Running on fumes: Iain Duncan Smith’s universal credit ‘throwing good money after bad’
Iain Duncan Smith's faith in universal credit's ability to deliver value for money just doesn't stand up to scrutiny.
The latest update from Margaret Hodge, chair of the Commons' public accounts committee, is despairing about the "unacceptably poor management" of universal credit, which she says has "wasted time and taxpayers' money".
Hers is a damning assessment of an ambitious reform that was always going to be complex. All three of Westminster's mainstream parties support universal credit, but none of them would want to be associated with the enormous mess made of its implementation by the Department for Work and Pensions (DWP).
Eventually seven million claimants will be collecting their benefits using a digital service which is currently in the very early stages of development.
Instead of just waiting for the digital system to be developed, the DWP chose to test its effectiveness by using existing, clunkier systems.
At every stage universal credit has been knocked back. November 2013 saw the Major Projects Authority put it back to 'square one', triggering the twin-track approach.
Then came 2014, a terrible year for universal credit. The senior civil servant in charge of the reform suffered from ill-health and was only able to work for one day a week, before leaving in the autumn – when the programme director retired, too.
It was around this time that the Treasury finally approved its strategic outline business case for the reform, having previously only been willing to offer money in small increments.
But while the Treasury is becoming more optimistic, none of its major suspicions have been fully allayed. Full rollout has been put back until December 2019, far later than originally anticipated. And, astonishingly, there are still no contingency plans in place for any further delays to the digital service.
The stakes are high, and this is your money being gambled. Taxpayers are set to lose £2.3 billion from the net value of the programme if there's just a six-month delay. In that scenario the only fallback would be the existing system, but making it ready on time would cost a further £2.8 billion.
There are just 18 months to go until the digital system begins its rollout to claimants nationwide. April 2016 is very close – and universal credit now appears even more complicated and difficult than ever.

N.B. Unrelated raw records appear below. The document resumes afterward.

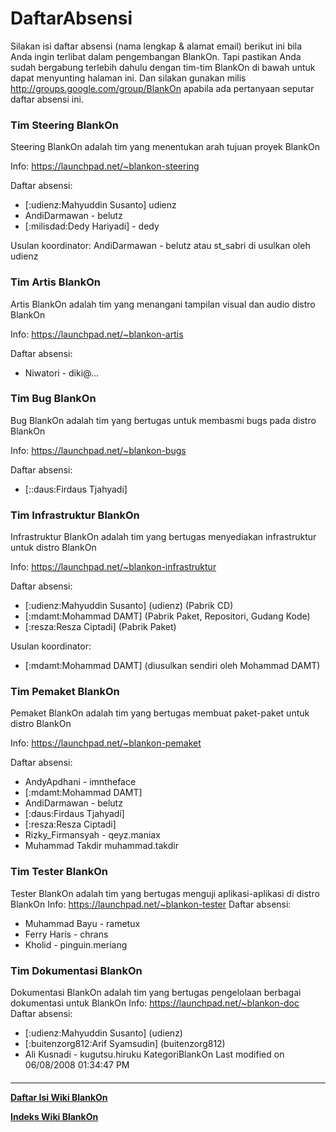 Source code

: # DaftarAbsensi

Silakan isi daftar absensi (nama lengkap & alamat email) berikut ini bila Anda
ingin terlibat dalam pengembangan BlankOn. Tapi pastikan Anda sudah bergabung
terlebih dahulu dengan tim-tim BlankOn di bawah untuk dapat menyunting halaman
ini. Dan silakan gunakan milis ​http://groups.google.com/group/BlankOn apabila
ada pertanyaan seputar daftar absensi ini.

### Tim Steering BlankOn
Steering BlankOn adalah tim yang menentukan arah tujuan proyek BlankOn

Info: ​https://launchpad.net/~blankon-steering

Daftar absensi:
   * [:udienz:Mahyuddin Susanto] udienz
   * AndiDarmawan - belutz
   * [:milisdad:Dedy Hariyadi] - dedy

Usulan koordinator:
AndiDarmawan - belutz atau ​st_sabri di usulkan oleh udienz

### Tim Artis BlankOn
Artis BlankOn adalah tim yang menangani tampilan visual dan audio distro
BlankOn

Info: ​https://launchpad.net/~blankon-artis

Daftar absensi:
   * Niwatori - diki@…

### Tim Bug BlankOn
Bug BlankOn adalah tim yang bertugas untuk membasmi bugs pada distro BlankOn

Info: ​https://launchpad.net/~blankon-bugs

Daftar absensi:
   * [::daus:Firdaus Tjahyadi]

### Tim Infrastruktur BlankOn
Infrastruktur BlankOn adalah tim yang bertugas menyediakan infrastruktur untuk
distro BlankOn

Info: ​https://launchpad.net/~blankon-infrastruktur

Daftar absensi:
   * [:udienz:Mahyuddin Susanto] (udienz) (Pabrik CD)
   * [:mdamt:Mohammad DAMT] (Pabrik Paket, Repositori, Gudang Kode)
   * [:resza:Resza Ciptadi] (Pabrik Paket)

Usulan koordinator:
  * [:mdamt:Mohammad DAMT] (diusulkan sendiri oleh Mohammad DAMT)

### Tim Pemaket BlankOn
Pemaket BlankOn adalah tim yang bertugas membuat paket-paket untuk distro
BlankOn

Info: ​https://launchpad.net/~blankon-pemaket

Daftar absensi:
   * AndyApdhani - imntheface
   * [:mdamt:Mohammad DAMT]
   * AndiDarmawan - belutz
   * [:daus:Firdaus Tjahyadi]
   * [:resza:Resza Ciptadi]
   * ​Rizky_Firmansyah - qeyz.maniax
   * Muhammad Takdir muhammad.takdir
### Tim Tester BlankOn
Tester BlankOn adalah tim yang bertugas menguji aplikasi-aplikasi di distro
BlankOn
Info: ​https://launchpad.net/~blankon-tester
Daftar absensi:
   * Muhammad Bayu - rametux
   * Ferry Haris - chrans
   * Kholid - pinguin.meriang
### Tim Dokumentasi BlankOn
Dokumentasi BlankOn adalah tim yang bertugas pengelolaan berbagai dokumentasi
untuk BlankOn
Info: ​https://launchpad.net/~blankon-doc
Daftar absensi:
   * [:udienz:Mahyuddin Susanto] (udienz)
   * [:buitenzorg812:Arif Syamsudin] (buitenzorg812)
   * Ali Kusnadi - kugutsu.hiruku
     KategoriBlankOn
Last modified on 06/08/2008 01:34:47 PM
#### 
    
 
 
 
 
 
---
[**Daftar Isi Wiki BlankOn**](/DaftarIsi/README.md)
 
[**Indeks Wiki BlankOn**](/Indeks.md)
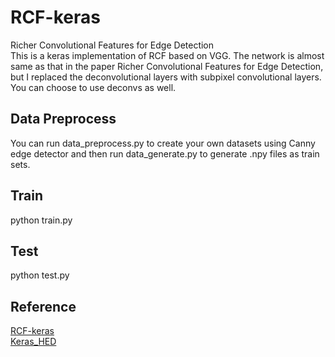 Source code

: # RCF-keras
Richer Convolutional Features for Edge Detection  
This is a keras implementation of RCF based on VGG. The network is almost same as that in the paper Richer Convolutional Features for Edge Detection, but I replaced the deconvolutional layers with subpixel convolutional layers. You can choose to use deconvs as well.  
## Data Preprocess  
You can run data_preprocess.py to create your own datasets using Canny edge detector and then run data_generate.py to generate .npy files as train sets.  
## Train  
python train.py  
## Test
python test.py  
## Reference  
[RCF-keras](https://github.com/fupiao1998/RCF-keras)  
[Keras_HED](https://github.com/lc82111/Keras_HED)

Here's Hodge's verdict in full:
"The department's unacceptably poor management of this programme has wasted time and taxpayers' money, with a staggering £600 million spent in four years just to get to the first stage of business case sign-off.

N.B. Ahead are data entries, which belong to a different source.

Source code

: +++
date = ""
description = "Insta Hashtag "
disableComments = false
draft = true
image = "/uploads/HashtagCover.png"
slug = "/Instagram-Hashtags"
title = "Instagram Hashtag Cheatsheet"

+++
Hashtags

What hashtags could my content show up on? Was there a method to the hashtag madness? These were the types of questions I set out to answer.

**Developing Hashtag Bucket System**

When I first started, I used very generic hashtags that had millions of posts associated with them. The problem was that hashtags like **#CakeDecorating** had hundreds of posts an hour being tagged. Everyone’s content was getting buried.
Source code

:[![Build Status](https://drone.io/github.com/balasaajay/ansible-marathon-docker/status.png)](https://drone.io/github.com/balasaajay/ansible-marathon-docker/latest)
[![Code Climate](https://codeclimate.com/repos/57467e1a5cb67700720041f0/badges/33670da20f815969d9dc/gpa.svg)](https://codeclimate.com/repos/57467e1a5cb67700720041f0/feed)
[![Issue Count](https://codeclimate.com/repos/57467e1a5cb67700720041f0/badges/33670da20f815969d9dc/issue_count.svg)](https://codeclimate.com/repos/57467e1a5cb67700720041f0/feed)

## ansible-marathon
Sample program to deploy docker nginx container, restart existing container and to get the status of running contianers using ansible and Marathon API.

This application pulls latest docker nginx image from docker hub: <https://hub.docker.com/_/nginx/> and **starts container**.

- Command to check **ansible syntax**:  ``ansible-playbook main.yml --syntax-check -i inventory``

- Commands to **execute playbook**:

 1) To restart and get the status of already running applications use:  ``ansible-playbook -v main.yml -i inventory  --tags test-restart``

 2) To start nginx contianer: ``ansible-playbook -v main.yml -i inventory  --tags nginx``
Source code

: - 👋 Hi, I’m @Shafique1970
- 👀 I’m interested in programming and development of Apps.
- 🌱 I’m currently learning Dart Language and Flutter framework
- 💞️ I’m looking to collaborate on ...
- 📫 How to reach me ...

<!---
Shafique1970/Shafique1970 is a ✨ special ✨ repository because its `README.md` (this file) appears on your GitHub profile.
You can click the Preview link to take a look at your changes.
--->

"Now the department is throwing good money after bad by introducing a short-term fix with no adequate plan for delivery, insufficient skills and unclear milestones to measure progress against. The transfer of all claimants on to universal credit will not now be completed until after the end of 2019.
"Given its track record, the department needs to get its act together quickly if it is to deliver a system that vulnerable benefit claimants can rely on."
The media might paint IDS as being the sole person in charge of this, but the complex hierarchy within the DWP is actually just as important in securing its rollout.
A big part of the problem has been the 'fortress mentality' of those backing universal credit. IDS and his acolytes are have been just as zealous in pursuing their reforms as Michael Gove's remorseless pursuit of his academies reforms in the Department for Education.
As MPs on the public accounts committee noted: "The programme board has noted a need for papers it receives to have a sharper focus on facts, as opposed to advocacy."
It looks like IDS' ideological determination to make work pay has been getting in the way of universal credit's implementation – for which we are all footing the bill.